O Presidente da Confederação das Associações Económicas (CTA), Álvaro Massingue, disse durante o XI Conselho de Monitoria de Ambiente de Negócios (CMAN) que é urgente acelerar a implementação de reformas que reduzam o custo, o tempo e os procedimentos necessários para o desenvolvimento de negócios em Moçambique.
É que, segundo conta, apesar da existência da legislação, subsistem entraves burocráticos, instabilidade normativa e custos elevados que comprometem a competitividade nacional.

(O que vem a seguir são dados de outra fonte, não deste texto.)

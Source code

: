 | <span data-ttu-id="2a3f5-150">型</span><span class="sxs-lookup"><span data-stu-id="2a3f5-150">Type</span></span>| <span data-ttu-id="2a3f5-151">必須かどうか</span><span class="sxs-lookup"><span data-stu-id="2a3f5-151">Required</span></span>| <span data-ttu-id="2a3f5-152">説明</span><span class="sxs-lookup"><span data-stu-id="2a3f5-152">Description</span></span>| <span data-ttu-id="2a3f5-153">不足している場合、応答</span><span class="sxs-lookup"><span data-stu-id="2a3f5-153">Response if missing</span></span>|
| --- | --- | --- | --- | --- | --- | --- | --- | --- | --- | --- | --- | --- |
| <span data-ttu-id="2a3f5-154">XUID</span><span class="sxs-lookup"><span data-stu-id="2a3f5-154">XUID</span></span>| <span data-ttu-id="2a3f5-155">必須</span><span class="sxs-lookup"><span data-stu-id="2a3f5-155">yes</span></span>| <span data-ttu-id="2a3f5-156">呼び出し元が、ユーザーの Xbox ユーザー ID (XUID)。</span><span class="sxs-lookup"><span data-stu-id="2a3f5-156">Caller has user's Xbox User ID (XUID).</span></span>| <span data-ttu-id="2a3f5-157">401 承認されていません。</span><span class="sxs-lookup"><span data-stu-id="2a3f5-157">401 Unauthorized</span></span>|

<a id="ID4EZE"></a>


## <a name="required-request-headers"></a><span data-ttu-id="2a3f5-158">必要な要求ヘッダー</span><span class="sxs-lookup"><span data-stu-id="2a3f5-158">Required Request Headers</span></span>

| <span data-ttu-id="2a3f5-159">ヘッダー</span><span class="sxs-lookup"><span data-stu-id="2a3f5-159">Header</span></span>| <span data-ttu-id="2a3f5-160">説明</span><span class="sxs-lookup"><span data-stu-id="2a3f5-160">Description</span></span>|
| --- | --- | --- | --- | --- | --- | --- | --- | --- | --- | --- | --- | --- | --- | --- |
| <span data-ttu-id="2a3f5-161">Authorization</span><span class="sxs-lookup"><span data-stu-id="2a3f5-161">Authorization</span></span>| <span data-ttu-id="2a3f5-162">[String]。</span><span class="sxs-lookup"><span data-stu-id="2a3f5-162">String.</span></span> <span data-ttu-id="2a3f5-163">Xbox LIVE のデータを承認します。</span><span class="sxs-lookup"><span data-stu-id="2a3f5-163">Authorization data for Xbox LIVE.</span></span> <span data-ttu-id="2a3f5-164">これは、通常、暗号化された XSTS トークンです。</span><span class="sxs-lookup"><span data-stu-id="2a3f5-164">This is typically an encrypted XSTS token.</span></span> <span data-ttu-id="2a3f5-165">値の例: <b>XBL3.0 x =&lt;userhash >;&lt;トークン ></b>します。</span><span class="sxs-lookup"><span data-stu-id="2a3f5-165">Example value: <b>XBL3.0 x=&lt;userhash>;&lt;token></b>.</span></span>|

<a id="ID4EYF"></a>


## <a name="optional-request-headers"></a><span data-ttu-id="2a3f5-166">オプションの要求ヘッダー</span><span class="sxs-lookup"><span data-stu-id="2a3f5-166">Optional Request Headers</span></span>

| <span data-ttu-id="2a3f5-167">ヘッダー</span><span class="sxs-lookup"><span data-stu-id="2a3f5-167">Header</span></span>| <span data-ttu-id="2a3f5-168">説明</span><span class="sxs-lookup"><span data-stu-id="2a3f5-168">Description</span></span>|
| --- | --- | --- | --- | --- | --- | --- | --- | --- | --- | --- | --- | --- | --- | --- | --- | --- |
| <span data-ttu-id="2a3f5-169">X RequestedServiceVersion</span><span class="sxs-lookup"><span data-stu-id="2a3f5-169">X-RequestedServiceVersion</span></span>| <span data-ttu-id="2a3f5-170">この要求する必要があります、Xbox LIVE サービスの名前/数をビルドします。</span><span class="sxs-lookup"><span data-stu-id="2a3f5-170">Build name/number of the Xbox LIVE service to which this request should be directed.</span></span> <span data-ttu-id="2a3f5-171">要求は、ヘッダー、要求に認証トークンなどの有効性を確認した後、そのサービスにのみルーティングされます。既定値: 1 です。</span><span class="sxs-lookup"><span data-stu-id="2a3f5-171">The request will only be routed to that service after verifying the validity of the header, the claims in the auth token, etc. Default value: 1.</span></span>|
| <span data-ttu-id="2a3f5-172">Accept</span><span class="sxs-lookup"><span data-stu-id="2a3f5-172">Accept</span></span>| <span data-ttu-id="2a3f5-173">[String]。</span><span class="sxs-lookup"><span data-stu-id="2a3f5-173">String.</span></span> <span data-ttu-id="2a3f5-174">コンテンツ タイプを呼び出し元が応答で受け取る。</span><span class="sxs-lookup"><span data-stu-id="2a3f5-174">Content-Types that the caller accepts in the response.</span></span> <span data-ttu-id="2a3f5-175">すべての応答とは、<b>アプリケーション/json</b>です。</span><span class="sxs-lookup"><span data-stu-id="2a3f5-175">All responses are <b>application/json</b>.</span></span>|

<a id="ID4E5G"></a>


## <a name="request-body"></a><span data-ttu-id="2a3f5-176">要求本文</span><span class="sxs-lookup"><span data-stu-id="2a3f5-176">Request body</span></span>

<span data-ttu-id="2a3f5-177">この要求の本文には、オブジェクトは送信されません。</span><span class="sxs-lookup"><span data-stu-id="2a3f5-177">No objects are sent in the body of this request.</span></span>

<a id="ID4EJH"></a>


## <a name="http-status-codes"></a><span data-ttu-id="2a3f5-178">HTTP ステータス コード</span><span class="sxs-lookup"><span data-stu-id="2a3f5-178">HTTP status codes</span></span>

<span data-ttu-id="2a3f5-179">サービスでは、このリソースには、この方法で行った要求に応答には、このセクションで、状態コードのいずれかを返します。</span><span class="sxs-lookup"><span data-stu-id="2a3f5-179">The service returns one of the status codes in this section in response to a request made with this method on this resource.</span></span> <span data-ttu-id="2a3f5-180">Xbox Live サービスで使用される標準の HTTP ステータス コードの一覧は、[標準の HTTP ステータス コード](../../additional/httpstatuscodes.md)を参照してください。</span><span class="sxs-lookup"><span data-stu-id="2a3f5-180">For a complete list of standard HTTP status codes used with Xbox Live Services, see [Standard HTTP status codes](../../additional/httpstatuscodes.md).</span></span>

Para se ultrapassar estes problemas, defende a implementação de uma Agenda de Reformas centrada na estabilidade fiscal e previsibilidade legal, com a suspensão da introdução de novas taxas. “Há necessidade de se definir o limite máximo, em termos percentuais, de todos os impostos e taxas aplicáveis a um operador económico”.
Na mesma senda, a CTA propõe a revisão integrada dos regimes fiscais (IRPC, IRPS e ISPC), adaptando-os aos desafios actuais, por forma a reduzir a carga fiscal, promover a formalização de negócios, alargar a base tributária e dessa forma aumentar as receitas fiscais.
“O actual regime especial de 10 por cento de Imposto sobre o Rendimento de Pessoas Colectivas (IRPC) para o sector agrícola tem sido uma medida essencial para atrair investimentos, garantir previsibilidade fiscal e estimular a formalização. Com o término previsto para Dezembro de 2025, a CTA recomenda a sua extensão, por um período de 10 anos, sob pena de desincentivar novos investimentos e comprometer a competitividade do sector, sobretudo tendo em conta que noutras geografias a agricultura é subsidiada. Nós estamos a propor uma política fiscal estável e amiga do agricultor, crucial para alcançar a segurança alimentar e nutricional, além de transformar a agricultura numa base sólida de industrialização”.